THEORETICAL-ANALYSIS OF LUMRY-EYRING MODELS IN DIFFERENTIAL SCANNING CALORIMETRY

A theoretical analysis of several protein denaturation models (Lumry-Eyring models) that include a rate-limited step leading to an irreversibly denatured state of the protein (the final state) has been carried out. The differential scanning calorimetry transitions predicted for these models can be broadly classified into four groups: situations A, B, C, and C'. (A) The transition is calorimetrically irreversible but the rate-limited, irreversible step takes place with significant rate only at temperatures slightly above those corresponding to the transition.
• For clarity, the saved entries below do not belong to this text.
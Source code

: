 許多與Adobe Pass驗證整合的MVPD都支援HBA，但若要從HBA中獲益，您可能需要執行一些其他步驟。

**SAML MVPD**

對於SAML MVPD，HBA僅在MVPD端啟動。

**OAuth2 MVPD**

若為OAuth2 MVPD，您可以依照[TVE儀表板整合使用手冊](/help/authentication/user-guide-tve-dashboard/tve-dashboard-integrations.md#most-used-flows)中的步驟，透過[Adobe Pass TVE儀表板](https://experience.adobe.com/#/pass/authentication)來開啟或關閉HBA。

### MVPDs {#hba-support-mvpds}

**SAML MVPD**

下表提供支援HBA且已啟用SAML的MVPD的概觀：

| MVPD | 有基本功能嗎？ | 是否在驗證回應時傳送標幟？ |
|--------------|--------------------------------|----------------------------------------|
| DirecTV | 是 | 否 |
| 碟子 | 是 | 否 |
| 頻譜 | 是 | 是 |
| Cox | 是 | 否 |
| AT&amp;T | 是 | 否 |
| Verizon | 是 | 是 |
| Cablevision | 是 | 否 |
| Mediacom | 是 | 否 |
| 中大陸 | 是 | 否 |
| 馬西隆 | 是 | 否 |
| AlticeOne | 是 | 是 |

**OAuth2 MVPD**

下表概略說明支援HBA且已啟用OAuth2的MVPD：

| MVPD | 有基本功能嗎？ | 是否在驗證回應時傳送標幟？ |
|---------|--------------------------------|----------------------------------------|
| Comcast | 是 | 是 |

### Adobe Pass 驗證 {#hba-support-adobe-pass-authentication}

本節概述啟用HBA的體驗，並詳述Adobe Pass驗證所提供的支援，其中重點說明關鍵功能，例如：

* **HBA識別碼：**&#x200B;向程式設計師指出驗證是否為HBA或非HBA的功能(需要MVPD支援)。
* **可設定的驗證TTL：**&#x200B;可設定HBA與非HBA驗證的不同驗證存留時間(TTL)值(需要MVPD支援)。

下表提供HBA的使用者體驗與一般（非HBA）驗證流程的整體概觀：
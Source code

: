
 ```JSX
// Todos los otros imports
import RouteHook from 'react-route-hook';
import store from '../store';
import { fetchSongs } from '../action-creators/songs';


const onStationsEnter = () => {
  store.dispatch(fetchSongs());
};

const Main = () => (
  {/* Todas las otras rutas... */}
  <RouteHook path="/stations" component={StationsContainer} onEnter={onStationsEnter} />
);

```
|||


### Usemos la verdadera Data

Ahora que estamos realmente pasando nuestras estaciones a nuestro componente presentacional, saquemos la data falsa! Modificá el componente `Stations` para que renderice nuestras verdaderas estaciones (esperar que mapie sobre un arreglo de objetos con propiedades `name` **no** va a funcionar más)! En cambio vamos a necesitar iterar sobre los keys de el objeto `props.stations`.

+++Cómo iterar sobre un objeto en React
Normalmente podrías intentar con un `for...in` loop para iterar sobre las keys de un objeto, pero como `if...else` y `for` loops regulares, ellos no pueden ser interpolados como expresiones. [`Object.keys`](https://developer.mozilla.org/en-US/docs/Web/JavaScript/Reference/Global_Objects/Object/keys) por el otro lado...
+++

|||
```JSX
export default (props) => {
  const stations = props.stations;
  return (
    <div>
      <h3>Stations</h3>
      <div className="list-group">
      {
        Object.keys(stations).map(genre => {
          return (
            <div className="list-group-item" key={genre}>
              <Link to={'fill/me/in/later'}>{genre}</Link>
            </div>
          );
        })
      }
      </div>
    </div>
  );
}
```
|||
Equilibrium thermodynamics analysis is permissible. (B) The transition is distorted by the occurrence of the rate-limited step; nevertheless, it contains thermodynamic information about the reversible unfolding of the protein, which could be obtained upon the appropriate data treatment. (C) The heat absorption is entirely determined by the kinetics of formation of the final state and no thermodynamic information can be extracted from the calorimetric transition; the rate-determining step is the irreversible process itself. (C') same as C, but, in this case, the rate-determining step is a previous step in the unfolding pathway. It is shown that ligand and protein concentration effects on transitions corresponding to situation C (strongly rate-limited transitions) are similar to those predicted by equilibrium thermodynamics for simple reversible unfolding models. It has been widely held in recent literature that experimentally observed ligand and protein concentration effects support the applicability of equilibrium thermodynamics to irreversible protein denaturation. The theoretical analysis reported here disfavors this claim.